Cinderella
Gillian Lynne Theatre, London
For a variety of reasons – billions in the bank, supporting the Conservative Party, having a series of attractive wives – Lord (Andrew) Lloyd-Webber has never lacked detractors in theatre and the media.
He has also suffered artistic derision. Admirers of Stephen Sondheim – with whom, weirdly, Lloyd Webber shares a 22 March birthday, though 18 years apart – often see the men as exemplary musical theatre opposites: the 91-year-old American a post-Schoenberg radical, the 73-year-old Englishman a sub-Puccini crowd-pleaser.

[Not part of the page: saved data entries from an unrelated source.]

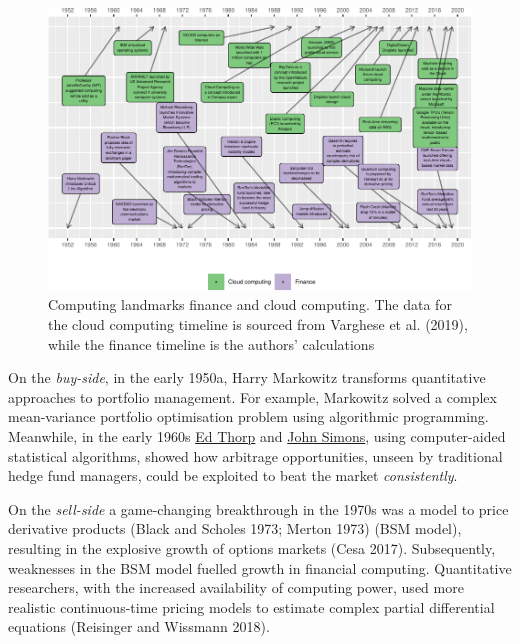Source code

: \documentclass{article}
\begin{document}
\begin{figure}

{\centering \includegraphics[width=1\linewidth]{qrap_files/figure-latex/timeline-1} 

}

\caption{ Computing landmarks finance and cloud computing.   The data for the cloud computing timeline is sourced from Varghese et al. (2019), while the finance timeline is the authors' calculations}\label{fig:timeline}
\end{figure}

On the \emph{buy-side}, in the early 1950a, Harry Markowitz transforms
quantitative approaches to portfolio management. For example, Markowitz
solved a complex mean-variance portfolio optimisation problem using
algorithmic programming. Meanwhile, in the early 1960s
\href{https://en.wikipedia.org/wiki/Edward_O._Thorp}{Ed Thorp} and
\href{https://en.wikipedia.org/wiki/Jim_Simons_(mathematician)}{John
Simons}, using computer-aided statistical algorithms, showed how
arbitrage opportunities, unseen by traditional hedge fund managers,
could be exploited to beat the market \emph{consistently}.

On the \emph{sell-side} a game-changing breakthrough in the 1970s was a
model to price derivative products (Black and Scholes 1973; Merton 1973)
(BSM model), resulting in the explosive growth of options markets (Cesa
2017). Subsequently, weaknesses in the BSM model fuelled growth in
financial computing. Quantitative researchers, with the increased
availability of computing power, used more realistic continuous-time
pricing models to estimate complex partial differential equations
(Reisinger and Wissmann 2018).
\end{document}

That argument exists regardless of recent revivals of Jesus Christ Superstar and Evita reminding us just how daring it was of Lloyd Webber and his lyricist Tim Rice, in 1971 and 1978, to write rock operas about, respectively, the Son of God and the Argentinian Fascist Eva Perón. Without Rice, Lloyd Webber has also musicalised the Northern Ireland Troubles (The Beautiful Game, 2000) and the Profumo political scandal (Stephen Ward, 2013). However, the longevity of his most mushily populist ’80s musicals – Cats and The Phantom of the Opera – have secured his reputation for too many as a lush sentimentalist.